Hello! I’m Anika Aarons, a neurodivergent artist and educator who loves science. I tested as gifted as a child but never knew about neurodivergence until the COVID-19 pandemic. The change in pace of the pandemic allowed me to acknowledge my disabilities and lean more into self-care. I knew the exhaustion I was feeling was more than just depression as I stopped doing the most basic self-care tasks such as showering, brushing my teeth, walking my dog and more. I felt like such a failure until I came across Pathological Demand Avoidance (PDA) as a diagnosis and learned about autistic burnout.
I spent a lot of my 22 years of schooling shutting down the vulnerable and artistic parts of myself in order to achieve academic success. While I am very proud of my PhD in Oceanography and Ocean Sciences, the nonstop grind led me to major burnout. Learning I had PDA led me to finally stop following the routine and advice that wasn’t working and lower my expectations and demands.
As you can imagine, going from being a perfectionist to embracing doing the minimum led to a very difficult battle with myself. When I felt overwhelmed I found it easier to process my thoughts and emotions through visual art. I discovered that painting is a very calming stim for me. I realized there was a lot of new research on autism and how it presents in females that was only available in academic jargon and I wanted to visually translate the complex concepts I was learning.
I consider myself an abstract expressionist because every shape and color choice has some significant representational meaning to me. I tend to use contrasting colors to emphasize the differences between the tangible, immutable elements of being and the fluidity of thoughts and emotions. I use darker colors to represent physical space, obstacles, or beings while the brighter colors represent feelings, inner thoughts, or auras.

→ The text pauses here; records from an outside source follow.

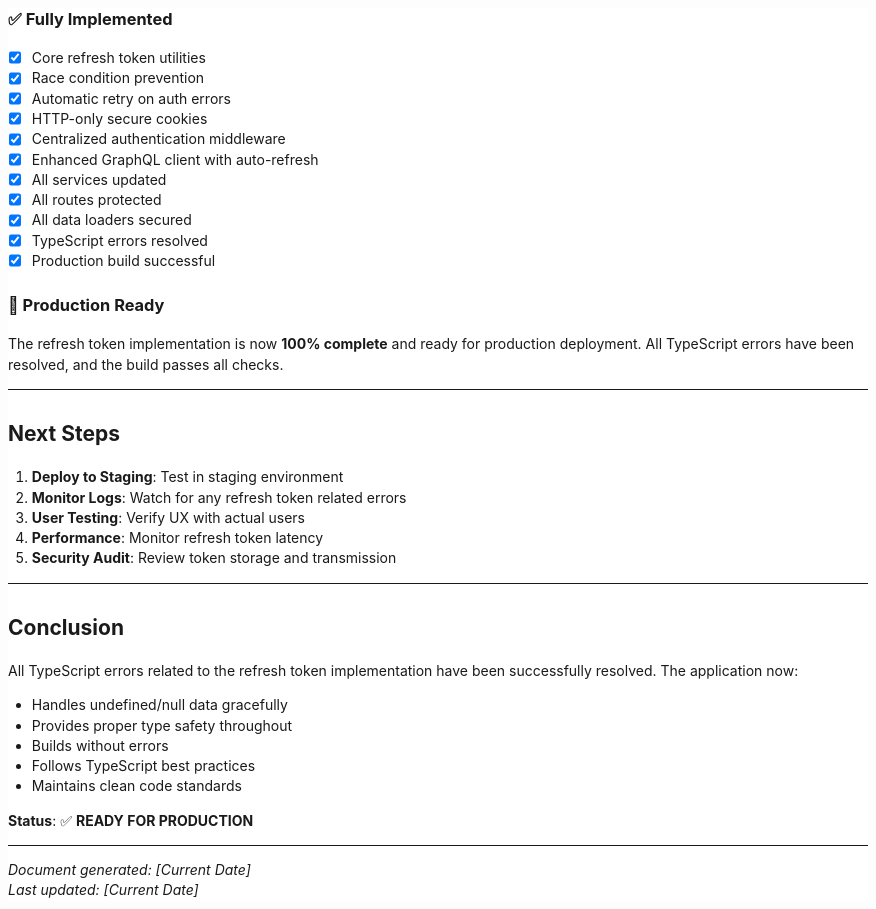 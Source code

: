 ### ✅ Fully Implemented

- [x] Core refresh token utilities
- [x] Race condition prevention
- [x] Automatic retry on auth errors
- [x] HTTP-only secure cookies
- [x] Centralized authentication middleware
- [x] Enhanced GraphQL client with auto-refresh
- [x] All services updated
- [x] All routes protected
- [x] All data loaders secured
- [x] TypeScript errors resolved
- [x] Production build successful

### 🎯 Production Ready

The refresh token implementation is now **100% complete** and ready for production deployment. All TypeScript errors have been resolved, and the build passes all checks.

---

## Next Steps

1. **Deploy to Staging**: Test in staging environment
2. **Monitor Logs**: Watch for any refresh token related errors
3. **User Testing**: Verify UX with actual users
4. **Performance**: Monitor refresh token latency
5. **Security Audit**: Review token storage and transmission

---

## Conclusion

All TypeScript errors related to the refresh token implementation have been successfully resolved. The application now:

- Handles undefined/null data gracefully
- Provides proper type safety throughout
- Builds without errors
- Follows TypeScript best practices
- Maintains clean code standards

**Status**: ✅ **READY FOR PRODUCTION**

---

_Document generated: [Current Date]_  
_Last updated: [Current Date]_
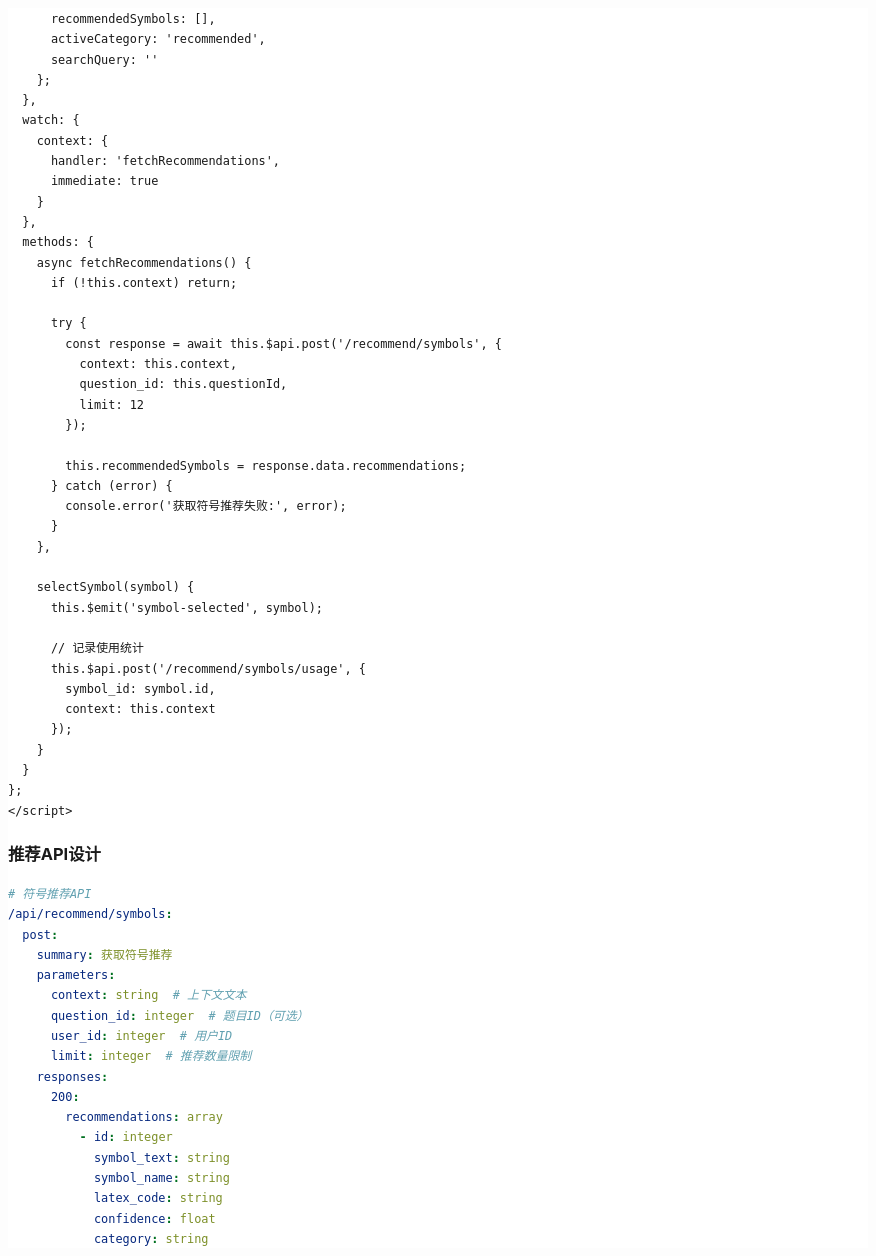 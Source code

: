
 ```vue
      recommendedSymbols: [],
      activeCategory: 'recommended',
      searchQuery: ''
    };
  },
  watch: {
    context: {
      handler: 'fetchRecommendations',
      immediate: true
    }
  },
  methods: {
    async fetchRecommendations() {
      if (!this.context) return;
      
      try {
        const response = await this.$api.post('/recommend/symbols', {
          context: this.context,
          question_id: this.questionId,
          limit: 12
        });
        
        this.recommendedSymbols = response.data.recommendations;
      } catch (error) {
        console.error('获取符号推荐失败:', error);
      }
    },
    
    selectSymbol(symbol) {
      this.$emit('symbol-selected', symbol);
      
      // 记录使用统计
      this.$api.post('/recommend/symbols/usage', {
        symbol_id: symbol.id,
        context: this.context
      });
    }
  }
};
</script>
```

### 推荐API设计
```yaml
# 符号推荐API
/api/recommend/symbols:
  post:
    summary: 获取符号推荐
    parameters:
      context: string  # 上下文文本
      question_id: integer  # 题目ID（可选）
      user_id: integer  # 用户ID
      limit: integer  # 推荐数量限制
    responses:
      200:
        recommendations: array
          - id: integer
            symbol_text: string
            symbol_name: string
            latex_code: string
            confidence: float
            category: string

``` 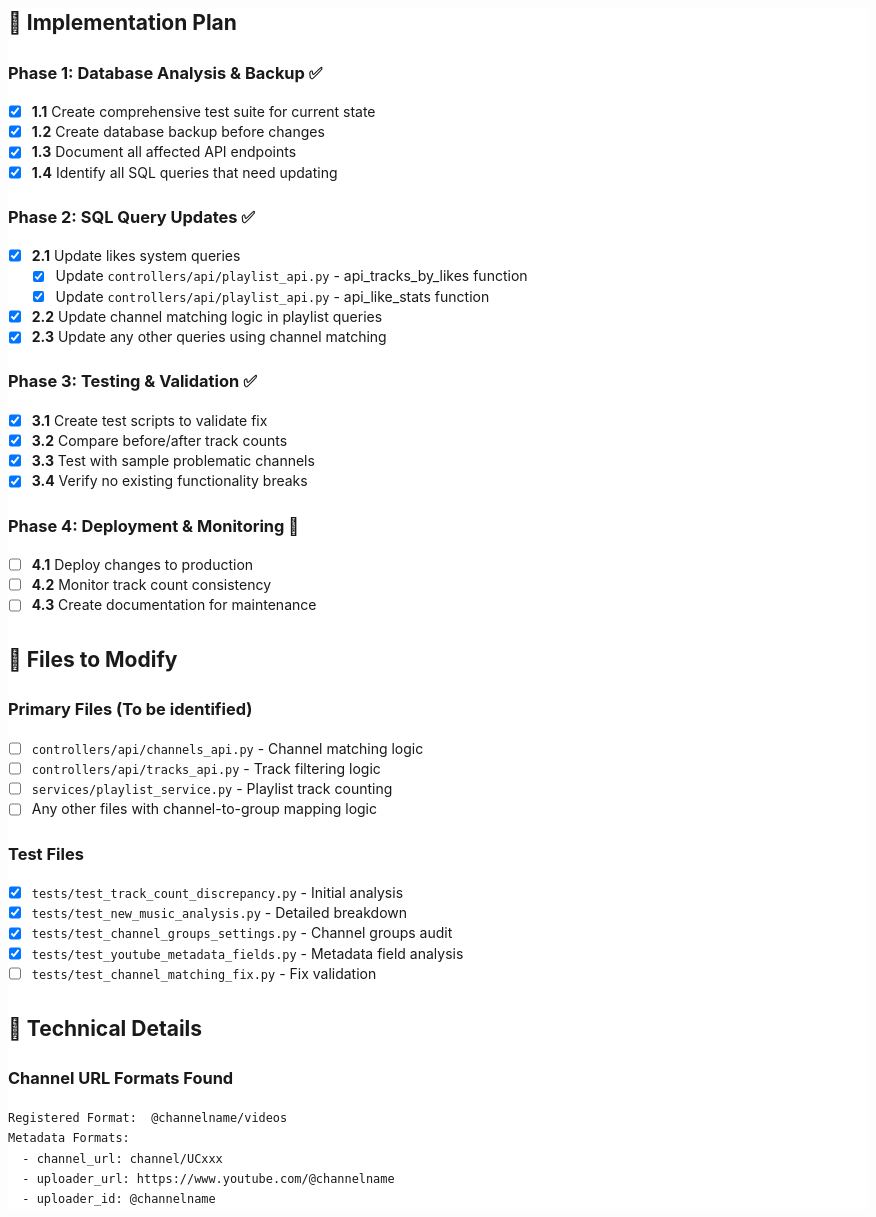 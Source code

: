## 📝 Implementation Plan

### Phase 1: Database Analysis & Backup ✅
- [x] **1.1** Create comprehensive test suite for current state
- [x] **1.2** Create database backup before changes  
- [x] **1.3** Document all affected API endpoints
- [x] **1.4** Identify all SQL queries that need updating

### Phase 2: SQL Query Updates ✅
- [x] **2.1** Update likes system queries
  - [x] Update `controllers/api/playlist_api.py` - api_tracks_by_likes function
  - [x] Update `controllers/api/playlist_api.py` - api_like_stats function
- [x] **2.2** Update channel matching logic in playlist queries
- [x] **2.3** Update any other queries using channel matching

### Phase 3: Testing & Validation ✅
- [x] **3.1** Create test scripts to validate fix
- [x] **3.2** Compare before/after track counts
- [x] **3.3** Test with sample problematic channels
- [x] **3.4** Verify no existing functionality breaks

### Phase 4: Deployment & Monitoring 🚀
- [ ] **4.1** Deploy changes to production
- [ ] **4.2** Monitor track count consistency
- [ ] **4.3** Create documentation for maintenance

## 📂 Files to Modify

### Primary Files (To be identified)
- [ ] `controllers/api/channels_api.py` - Channel matching logic
- [ ] `controllers/api/tracks_api.py` - Track filtering logic
- [ ] `services/playlist_service.py` - Playlist track counting
- [ ] Any other files with channel-to-group mapping logic

### Test Files
- [x] `tests/test_track_count_discrepancy.py` - Initial analysis
- [x] `tests/test_new_music_analysis.py` - Detailed breakdown
- [x] `tests/test_channel_groups_settings.py` - Channel groups audit
- [x] `tests/test_youtube_metadata_fields.py` - Metadata field analysis
- [ ] `tests/test_channel_matching_fix.py` - Fix validation

## 🔧 Technical Details

### Channel URL Formats Found
```
Registered Format:  @channelname/videos
Metadata Formats:   
  - channel_url: channel/UCxxx
  - uploader_url: https://www.youtube.com/@channelname  
  - uploader_id: @channelname
```
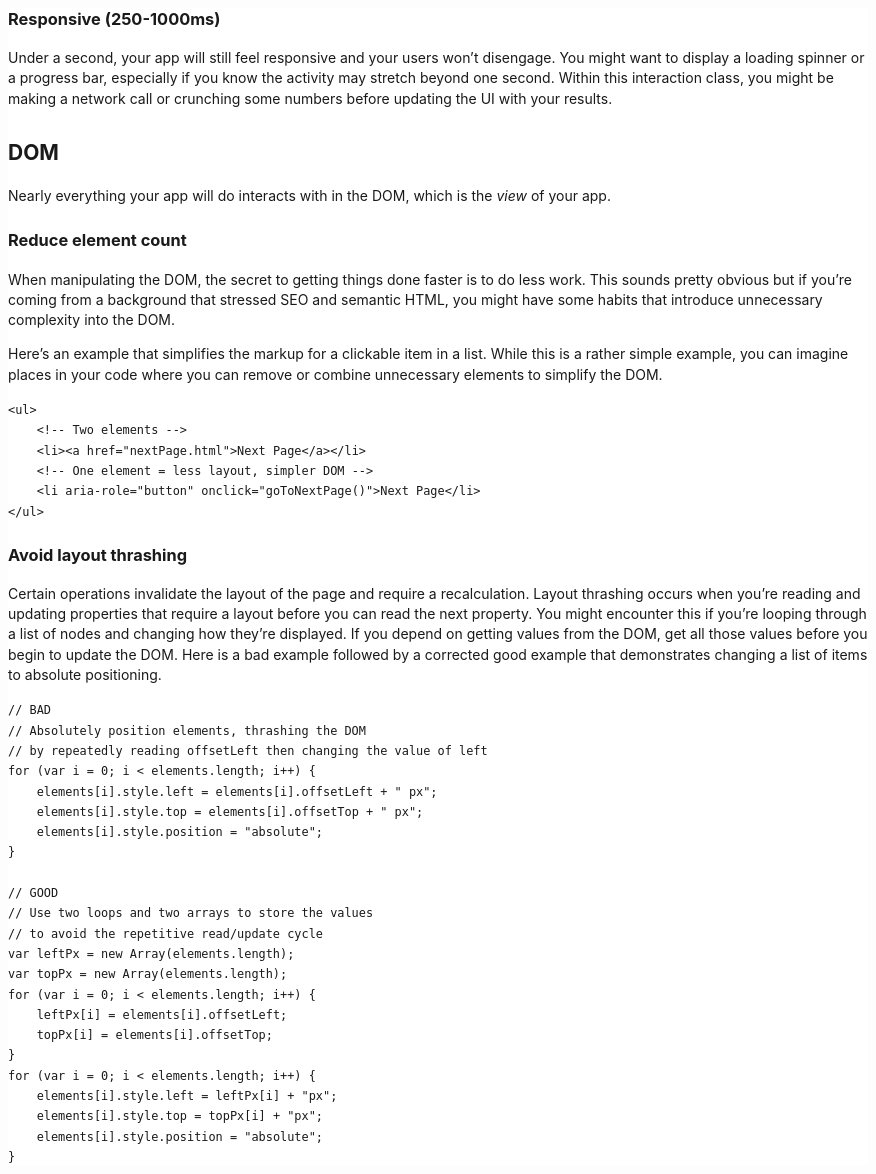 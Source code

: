 ### Responsive (250-1000ms)

Under a second, your app will still feel responsive and your users won’t disengage. You might want to display a loading spinner or a progress bar, especially if you know the activity may stretch beyond one second. Within this interaction class, you might be making a network call or crunching some numbers before updating the UI with your results.

## DOM

Nearly everything your app will do interacts with in the DOM, which is the *view* of your app.

### Reduce element count

When manipulating the DOM, the secret to getting things done faster is to do less work. This sounds pretty obvious but if you’re coming from a background that stressed SEO and semantic HTML, you might have some habits that introduce unnecessary complexity into the DOM.

Here’s an example that simplifies the markup for a clickable item in a list. While this is a rather simple example, you can imagine places in your code where you can remove or combine unnecessary elements to simplify the DOM.

```
<ul>
	<!-- Two elements -->
	<li><a href="nextPage.html">Next Page</a></li>
	<!-- One element = less layout, simpler DOM -->
	<li aria-role="button" onclick="goToNextPage()">Next Page</li>
</ul>
```

### Avoid layout thrashing

Certain operations invalidate the layout of the page and require a recalculation. Layout thrashing occurs when you’re reading and updating properties that require a layout before you can read the next property. You might encounter this if you’re looping through a list of nodes and changing how they’re displayed. If you depend on getting values from the DOM, get all those values before you begin to update the DOM. Here is a bad example followed by a corrected good example that demonstrates changing a list of items to absolute positioning.

```
// BAD
// Absolutely position elements, thrashing the DOM
// by repeatedly reading offsetLeft then changing the value of left
for (var i = 0; i < elements.length; i++) {
	elements[i].style.left = elements[i].offsetLeft + " px";
	elements[i].style.top = elements[i].offsetTop + " px";
	elements[i].style.position = "absolute";
}

// GOOD
// Use two loops and two arrays to store the values
// to avoid the repetitive read/update cycle
var leftPx = new Array(elements.length);
var topPx = new Array(elements.length);
for (var i = 0; i < elements.length; i++) {
	leftPx[i] = elements[i].offsetLeft;
	topPx[i] = elements[i].offsetTop;
}
for (var i = 0; i < elements.length; i++) {
	elements[i].style.left = leftPx[i] + "px";
	elements[i].style.top = topPx[i] + "px";
	elements[i].style.position = "absolute";
}
```
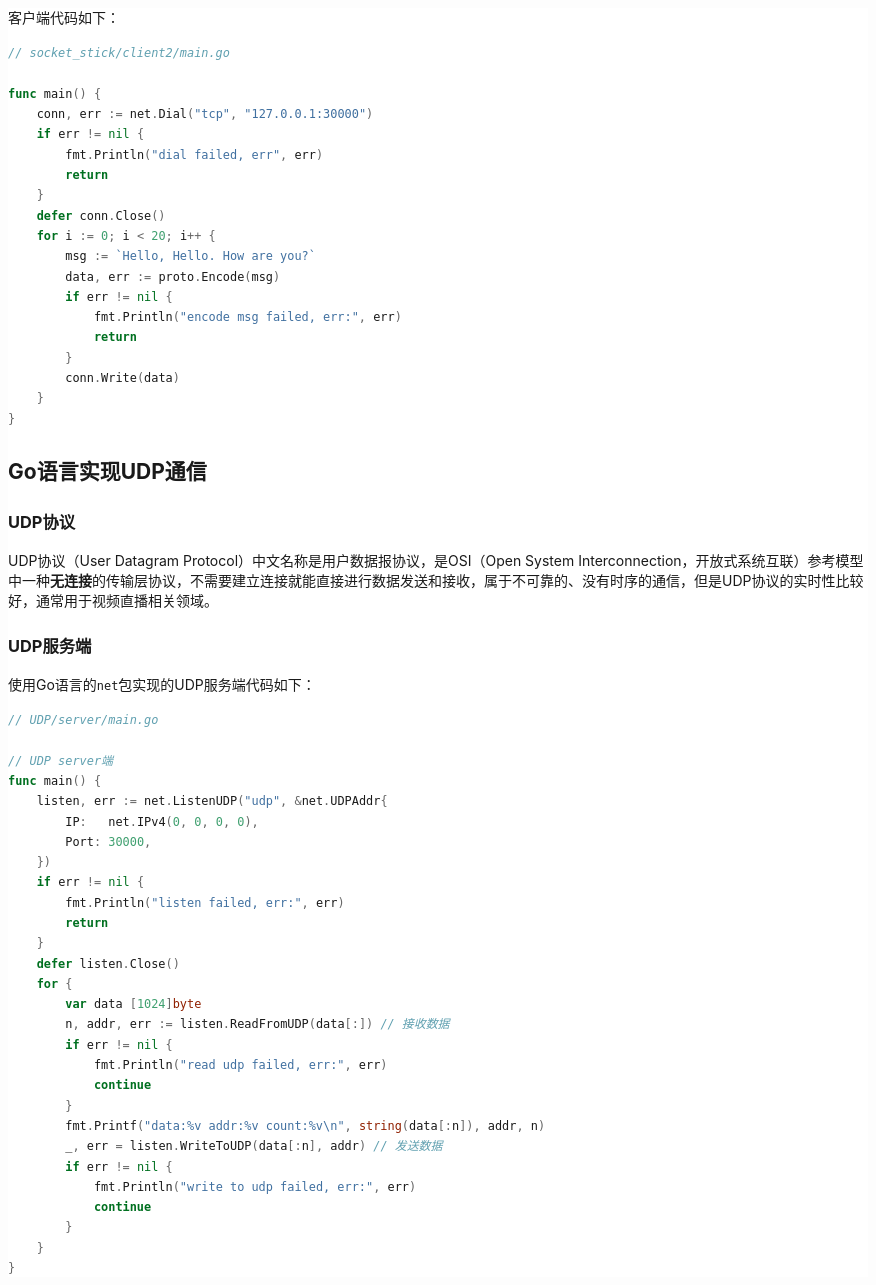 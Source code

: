 客户端代码如下：

```go
// socket_stick/client2/main.go

func main() {
	conn, err := net.Dial("tcp", "127.0.0.1:30000")
	if err != nil {
		fmt.Println("dial failed, err", err)
		return
	}
	defer conn.Close()
	for i := 0; i < 20; i++ {
		msg := `Hello, Hello. How are you?`
		data, err := proto.Encode(msg)
		if err != nil {
			fmt.Println("encode msg failed, err:", err)
			return
		}
		conn.Write(data)
	}
}
```

## Go语言实现UDP通信

### UDP协议

UDP协议（User Datagram Protocol）中文名称是用户数据报协议，是OSI（Open System Interconnection，开放式系统互联）参考模型中一种**无连接**的传输层协议，不需要建立连接就能直接进行数据发送和接收，属于不可靠的、没有时序的通信，但是UDP协议的实时性比较好，通常用于视频直播相关领域。

### UDP服务端

使用Go语言的`net`包实现的UDP服务端代码如下：

```go
// UDP/server/main.go

// UDP server端
func main() {
	listen, err := net.ListenUDP("udp", &net.UDPAddr{
		IP:   net.IPv4(0, 0, 0, 0),
		Port: 30000,
	})
	if err != nil {
		fmt.Println("listen failed, err:", err)
		return
	}
	defer listen.Close()
	for {
		var data [1024]byte
		n, addr, err := listen.ReadFromUDP(data[:]) // 接收数据
		if err != nil {
			fmt.Println("read udp failed, err:", err)
			continue
		}
		fmt.Printf("data:%v addr:%v count:%v\n", string(data[:n]), addr, n)
		_, err = listen.WriteToUDP(data[:n], addr) // 发送数据
		if err != nil {
			fmt.Println("write to udp failed, err:", err)
			continue
		}
	}
}
```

My first piece, called Unmasking, is a visual representation of the beauty and pain of freeing oneself from a mask that helps a neurodivergent person to navigate a neurotypical world. Some of the process is light and easy with the feeling of floating away while sometimes it can feel very heavy, like chunks breaking off and falling away. There are even masks over masks, representing what you hide from society and what you hide from yourself. The outermost mask must stay at least partially intact to survive in a society that rarely grants us the accommodations we need.
Meeting of the Minds is about being open-minded and forming new connections with others from different backgrounds. Neurodivergence means having a unique experience of the world with our differences in sensory and mental processing. I believe the greater our curiosity about our different experiences, the more connections we can form. If you aren’t having empathetic conversations with diverse people then you can become very isolated in thought. There will always be more things that unite us than separate us as humans. Being receptive to hearing others’ perspectives on life is how we build more supportive, inclusive communities.
Survival is a piece that is very personal to me and helped me to process the major trauma of an externalized meltdown this year. As an internalizing PDAer these kinds of meltdowns are quite rare and surprising when they happen. I think this painting captures the duality of turmoil and peace I felt during that meltdown. I let out a lot of emotions I had been suppressing, mostly anger, and I felt so much relief just giving in to them. My lack of control over my nervous system, and being a Black, disheveled woman, led to me being perceived as a dangerous threat. Medical professionals and police resorted to violence to restrain me. My instincts of self-preservation took over and I put a mask of calm on to survive in what I unfortunately realized was an unsafe environment.
Burnout, my latest piece, captures the different phases of fluctuating energy levels and skill regression I experienced. I had so much dissociation and alexithymia and almost zero interoception at peak burnout. I would often be pushing myself too hard during bursts of energy and then needing long spans of recovery time. It took years to shorten the cycle and I am still working on finding balance to this day.